=== Section Start ===
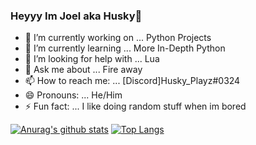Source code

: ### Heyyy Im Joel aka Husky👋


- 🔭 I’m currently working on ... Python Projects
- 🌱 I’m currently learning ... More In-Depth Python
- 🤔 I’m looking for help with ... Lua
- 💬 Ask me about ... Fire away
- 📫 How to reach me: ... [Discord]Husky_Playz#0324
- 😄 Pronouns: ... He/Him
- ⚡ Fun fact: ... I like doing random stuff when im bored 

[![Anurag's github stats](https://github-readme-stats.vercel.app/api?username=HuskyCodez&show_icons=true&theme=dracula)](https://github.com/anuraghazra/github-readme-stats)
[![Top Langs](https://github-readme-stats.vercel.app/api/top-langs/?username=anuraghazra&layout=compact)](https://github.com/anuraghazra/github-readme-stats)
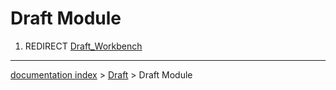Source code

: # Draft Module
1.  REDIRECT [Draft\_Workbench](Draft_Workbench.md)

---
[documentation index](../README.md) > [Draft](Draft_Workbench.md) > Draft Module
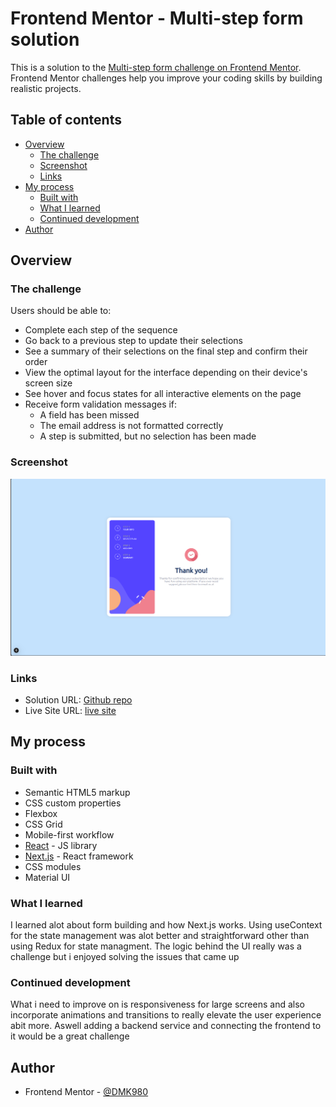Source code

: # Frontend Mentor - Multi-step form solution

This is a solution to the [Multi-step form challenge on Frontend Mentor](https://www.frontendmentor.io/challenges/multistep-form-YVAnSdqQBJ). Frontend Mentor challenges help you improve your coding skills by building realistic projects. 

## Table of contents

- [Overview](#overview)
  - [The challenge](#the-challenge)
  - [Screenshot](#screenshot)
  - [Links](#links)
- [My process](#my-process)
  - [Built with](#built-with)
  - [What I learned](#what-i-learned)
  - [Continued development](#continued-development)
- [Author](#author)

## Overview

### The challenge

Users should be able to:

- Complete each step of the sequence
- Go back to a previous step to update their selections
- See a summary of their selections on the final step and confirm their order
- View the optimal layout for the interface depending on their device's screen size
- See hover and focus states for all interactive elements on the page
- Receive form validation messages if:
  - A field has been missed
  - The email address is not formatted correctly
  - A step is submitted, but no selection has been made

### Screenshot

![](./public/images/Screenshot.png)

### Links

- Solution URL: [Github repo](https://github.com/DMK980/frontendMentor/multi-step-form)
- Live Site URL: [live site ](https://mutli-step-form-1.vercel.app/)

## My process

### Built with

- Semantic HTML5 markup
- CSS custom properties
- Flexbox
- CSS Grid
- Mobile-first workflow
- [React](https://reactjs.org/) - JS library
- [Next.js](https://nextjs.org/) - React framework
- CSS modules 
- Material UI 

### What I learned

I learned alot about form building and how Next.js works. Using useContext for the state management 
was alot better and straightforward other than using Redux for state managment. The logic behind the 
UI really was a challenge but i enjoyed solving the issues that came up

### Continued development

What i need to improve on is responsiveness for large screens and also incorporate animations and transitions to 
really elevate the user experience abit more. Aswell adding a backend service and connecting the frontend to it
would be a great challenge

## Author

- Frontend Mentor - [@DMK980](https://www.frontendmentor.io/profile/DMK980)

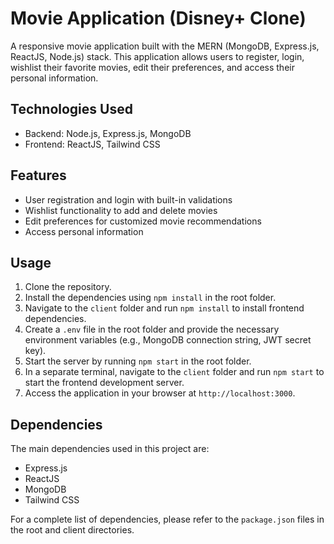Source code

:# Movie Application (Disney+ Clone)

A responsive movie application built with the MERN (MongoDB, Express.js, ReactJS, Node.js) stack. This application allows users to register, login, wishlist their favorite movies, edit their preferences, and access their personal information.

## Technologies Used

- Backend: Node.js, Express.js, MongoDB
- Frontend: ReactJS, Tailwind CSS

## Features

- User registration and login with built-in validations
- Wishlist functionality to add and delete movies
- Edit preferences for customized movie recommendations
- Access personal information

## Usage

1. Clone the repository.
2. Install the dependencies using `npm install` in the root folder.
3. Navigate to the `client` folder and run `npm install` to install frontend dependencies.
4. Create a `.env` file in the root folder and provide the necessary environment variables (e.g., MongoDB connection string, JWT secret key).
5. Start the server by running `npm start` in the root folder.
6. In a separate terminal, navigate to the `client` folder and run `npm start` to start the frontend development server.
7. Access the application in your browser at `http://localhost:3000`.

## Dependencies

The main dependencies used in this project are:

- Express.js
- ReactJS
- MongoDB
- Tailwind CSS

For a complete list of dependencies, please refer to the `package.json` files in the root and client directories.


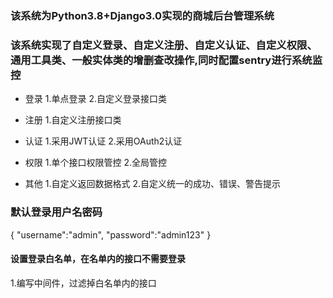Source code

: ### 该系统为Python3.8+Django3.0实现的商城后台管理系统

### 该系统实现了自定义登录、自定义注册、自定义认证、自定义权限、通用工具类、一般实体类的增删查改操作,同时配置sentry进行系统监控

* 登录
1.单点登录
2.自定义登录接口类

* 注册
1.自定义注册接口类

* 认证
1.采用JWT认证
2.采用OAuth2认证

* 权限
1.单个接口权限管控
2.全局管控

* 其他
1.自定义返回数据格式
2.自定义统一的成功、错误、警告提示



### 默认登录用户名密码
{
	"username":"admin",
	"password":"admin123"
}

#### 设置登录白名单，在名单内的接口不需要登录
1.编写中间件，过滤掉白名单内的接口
=== Section End ===
Print exactly the lines from the first line of the records above through the line containing "- 😄 Pronouns: ... He/Him", leaving out the pictures.

Source code

: ### Heyyy Im Joel aka Husky👋


- 🔭 I’m currently working on ... Python Projects
- 🌱 I’m currently learning ... More In-Depth Python
- 🤔 I’m looking for help with ... Lua
- 💬 Ask me about ... Fire away
- 📫 How to reach me: ... [Discord]Husky_Playz#0324
- 😄 Pronouns: ... He/Him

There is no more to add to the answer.